Bootstrap sampling is used in a machine learning ensemble algorithm called bootstrap aggregating (also called bagging). It helps in avoiding overfitting and improves the stability of machine learning algorithms.

In bagging, a certain number of equally sized subsets of a dataset are extracted with replacement. Then, a machine learning algorithm is applied to each of these subsets and the outputs are ensembled as illustrated below.

This method is part of the wider class of average methods for ensemble learning, where the resulting model is better than all its components mainly because its variance is reduced.

Boosting

The idea behind boosting is quite simple: we will train a “chain” of models, such that the next model will focus on mis-predicted examples of the previous one.

In other words, boosting is an ensemble method that seeks to change the training data to focus attention on examples that previous fit models on the training dataset have gotten wrong.

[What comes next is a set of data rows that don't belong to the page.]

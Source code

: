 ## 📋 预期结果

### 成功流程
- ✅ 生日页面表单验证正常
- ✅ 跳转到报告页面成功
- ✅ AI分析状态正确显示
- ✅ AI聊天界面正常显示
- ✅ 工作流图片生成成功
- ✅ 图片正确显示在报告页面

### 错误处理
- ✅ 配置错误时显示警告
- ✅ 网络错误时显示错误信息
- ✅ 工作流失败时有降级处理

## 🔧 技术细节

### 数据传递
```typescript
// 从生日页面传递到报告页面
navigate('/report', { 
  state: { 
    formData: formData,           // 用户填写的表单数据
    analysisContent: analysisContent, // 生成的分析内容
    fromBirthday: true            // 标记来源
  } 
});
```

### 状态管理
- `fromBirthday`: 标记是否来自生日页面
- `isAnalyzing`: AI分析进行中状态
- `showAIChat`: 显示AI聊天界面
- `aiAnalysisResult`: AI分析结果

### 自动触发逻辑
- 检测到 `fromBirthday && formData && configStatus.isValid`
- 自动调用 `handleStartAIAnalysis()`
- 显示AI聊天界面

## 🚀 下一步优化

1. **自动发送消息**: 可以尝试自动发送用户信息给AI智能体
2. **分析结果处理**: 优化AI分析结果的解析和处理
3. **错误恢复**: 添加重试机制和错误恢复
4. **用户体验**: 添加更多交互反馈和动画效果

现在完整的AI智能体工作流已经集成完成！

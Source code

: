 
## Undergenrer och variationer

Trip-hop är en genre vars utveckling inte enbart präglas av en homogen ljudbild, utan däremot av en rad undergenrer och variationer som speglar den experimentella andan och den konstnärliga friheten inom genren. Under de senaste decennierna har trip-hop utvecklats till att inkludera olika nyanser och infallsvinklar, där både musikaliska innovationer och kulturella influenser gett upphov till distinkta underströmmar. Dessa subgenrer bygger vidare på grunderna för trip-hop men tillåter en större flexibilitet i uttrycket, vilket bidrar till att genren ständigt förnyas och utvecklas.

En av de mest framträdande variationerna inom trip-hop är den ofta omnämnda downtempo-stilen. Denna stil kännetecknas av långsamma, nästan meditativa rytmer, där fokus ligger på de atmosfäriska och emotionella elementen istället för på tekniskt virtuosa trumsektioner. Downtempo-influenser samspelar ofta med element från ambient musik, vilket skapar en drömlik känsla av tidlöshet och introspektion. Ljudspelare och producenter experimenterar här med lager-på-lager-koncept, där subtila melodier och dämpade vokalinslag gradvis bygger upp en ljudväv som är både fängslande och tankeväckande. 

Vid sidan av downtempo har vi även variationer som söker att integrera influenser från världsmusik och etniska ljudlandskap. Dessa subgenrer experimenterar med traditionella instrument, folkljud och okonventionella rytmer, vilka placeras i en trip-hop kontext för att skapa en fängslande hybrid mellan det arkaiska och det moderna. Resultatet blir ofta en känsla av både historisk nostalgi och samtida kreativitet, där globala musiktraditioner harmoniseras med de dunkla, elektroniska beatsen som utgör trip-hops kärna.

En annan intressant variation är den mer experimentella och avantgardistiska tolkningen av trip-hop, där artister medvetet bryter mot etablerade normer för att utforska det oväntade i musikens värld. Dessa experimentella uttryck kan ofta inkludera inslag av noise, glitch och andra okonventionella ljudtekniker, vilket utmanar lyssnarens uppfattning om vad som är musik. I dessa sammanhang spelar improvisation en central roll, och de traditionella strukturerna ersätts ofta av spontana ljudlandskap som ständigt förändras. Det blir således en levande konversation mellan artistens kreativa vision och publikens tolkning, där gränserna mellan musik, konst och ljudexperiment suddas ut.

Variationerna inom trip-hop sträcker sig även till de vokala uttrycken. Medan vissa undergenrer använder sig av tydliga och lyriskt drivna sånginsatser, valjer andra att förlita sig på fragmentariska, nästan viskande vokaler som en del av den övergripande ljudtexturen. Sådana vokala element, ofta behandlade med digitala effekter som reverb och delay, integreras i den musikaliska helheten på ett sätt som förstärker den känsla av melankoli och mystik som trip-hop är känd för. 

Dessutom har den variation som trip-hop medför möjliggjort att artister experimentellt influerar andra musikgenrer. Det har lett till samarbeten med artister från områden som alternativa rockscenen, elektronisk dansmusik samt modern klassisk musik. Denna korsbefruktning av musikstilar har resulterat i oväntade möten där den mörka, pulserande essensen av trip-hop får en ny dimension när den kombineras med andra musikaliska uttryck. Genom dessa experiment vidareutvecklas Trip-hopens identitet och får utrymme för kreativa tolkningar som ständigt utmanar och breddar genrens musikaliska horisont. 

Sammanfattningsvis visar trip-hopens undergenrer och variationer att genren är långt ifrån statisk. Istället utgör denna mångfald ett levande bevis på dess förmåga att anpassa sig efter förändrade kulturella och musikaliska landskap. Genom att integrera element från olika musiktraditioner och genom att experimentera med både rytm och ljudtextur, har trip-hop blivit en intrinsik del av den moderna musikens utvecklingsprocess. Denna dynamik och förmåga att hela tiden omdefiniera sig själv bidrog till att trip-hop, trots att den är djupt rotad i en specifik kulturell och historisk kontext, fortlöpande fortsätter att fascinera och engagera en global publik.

Such a method is part of the wider class of boosting methods for ensemble learning, where base estimators are built sequentially and one tries to reduce the bias of the combined estimator. The motivation is to combine several weak models to produce a powerful ensemble.

References

  1. A nice introduction to ensemble algorithms can be found here.
  2. A more complete treatment of the subject can be found in chapter $8$ of Introduction to Statistical Learning.
  3. A much more deep discussion about the topic is given by the book Ensemble Methods: Foundations and Algorithms.